**DATASET RECORDS:**

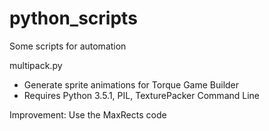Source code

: # python_scripts
Some scripts for automation

multipack.py
* Generate sprite animations for Torque Game Builder
* Requires Python 3.5.1, PIL, TexturePacker Command Line

Improvement: Use the MaxRects code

**TASK TO CARRY OUT:**
Reproduce the listing verbatim, pictures excluded.

**ANSWER:**
Source code

: # python_scripts
Some scripts for automation

multipack.py
* Generate sprite animations for Torque Game Builder
* Requires Python 3.5.1, PIL, TexturePacker Command Line

Improvement: Use the MaxRects code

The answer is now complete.